*To do*. Output the lines from the top of the entries below to the line with "The text below", both included, exactly and without pictures.

___ Data under study

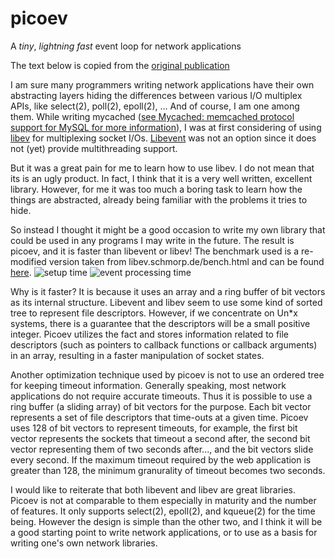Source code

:picoev
======

A *tiny*, *lightning fast* event loop for network applications

The text below is copied from the [original publication](http://developer.cybozu.co.jp/archives/kazuho/2009/08/picoev-a-tiny-e.html)

I am sure many programmers writing network applications have their own abstracting layers hiding the differences between various I/O multiplex APIs, like select(2), poll(2), epoll(2), ... And of course, I am one among them.  While writing mycached ([see Mycached: memcached protocol support for MySQL for more information](http://developer.cybozu.co.jp/archives/kazuho/2009/08/mycached-memcac.html)), I was at first considering of using [libev](http://software.schmorp.de/pkg/libev.html) for multiplexing socket I/Os. [Libevent](http://www.monkey.org/~provos/libevent/) was not an option since it does not (yet) provide multithreading support.

But it was a great pain for me to learn how to use libev.  I do not mean that its is an ugly product.  In fact, I think that it is a very well written, excellent library.  However, for me it was too much a boring task to learn how the things are abstracted, already being familiar with the problems it tries to hide.

So instead I thought it might be a good occasion to write my own library that could be used in any programs I may write in the future.  The result is picoev, and it is faster than libevent or libev!  The benchmark used is a re-modified version taken from libev.schmorp.de/bench.html and can be found [here](http://coderepos.org/share/browser/lang/c/picoev/trunk/example/bench.c).
![setup time](http://developer.cybozu.co.jp/archives/kazuho/files/picoev_setup.png)
![event processing time](http://developer.cybozu.co.jp/archives/kazuho/files/picoev_event.png)

Why is it faster?  It is because it uses an array and a ring buffer of bit vectors as its internal structure.  Libevent and libev seem to use some kind of sorted tree to represent file descriptors.  However, if we concentrate on Un*x systems, there is a guarantee that the descriptors will be a small positive integer.  Picoev utilizes the fact and stores information related to file descriptors (such as pointers to callback functions or callback arguments) in an array, resulting in a faster manipulation of socket states.

Another optimization technique used by picoev is not to use an ordered tree for keeping timeout information.  Generally speaking, most network applications do not require accurate timeouts.  Thus it is possible to use a ring buffer (a sliding array) of bit vectors for the purpose.  Each bit vector represents a set of file descriptors that time-outs at a given time.  Picoev uses 128 of bit vectors to represent timeouts, for example, the first bit vector represents the sockets that timeout a second after, the second bit vector representing them of two seconds after..., and the bit vectors slide every second.  If the maximum timeout required by the web application is greater than 128, the minimum granurality of timeout becomes two seconds.

I would like to reiterate that both libevent and libev are great libraries.  Picoev is not at comparable to them especially in maturity and the number of features.  It only supports select(2), epoll(2), and kqueue(2) for the time being.  However the design is simple than the other two, and I think it will be a good starting point to write network applications, or to use as a basis for writing one's own network libraries.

______

*Exercise response*.
Source code

:picoev
======

A *tiny*, *lightning fast* event loop for network applications

The text below is copied from the [original publication](http://developer.cybozu.co.jp/archives/kazuho/2009/08/picoev-a-tiny-e.html)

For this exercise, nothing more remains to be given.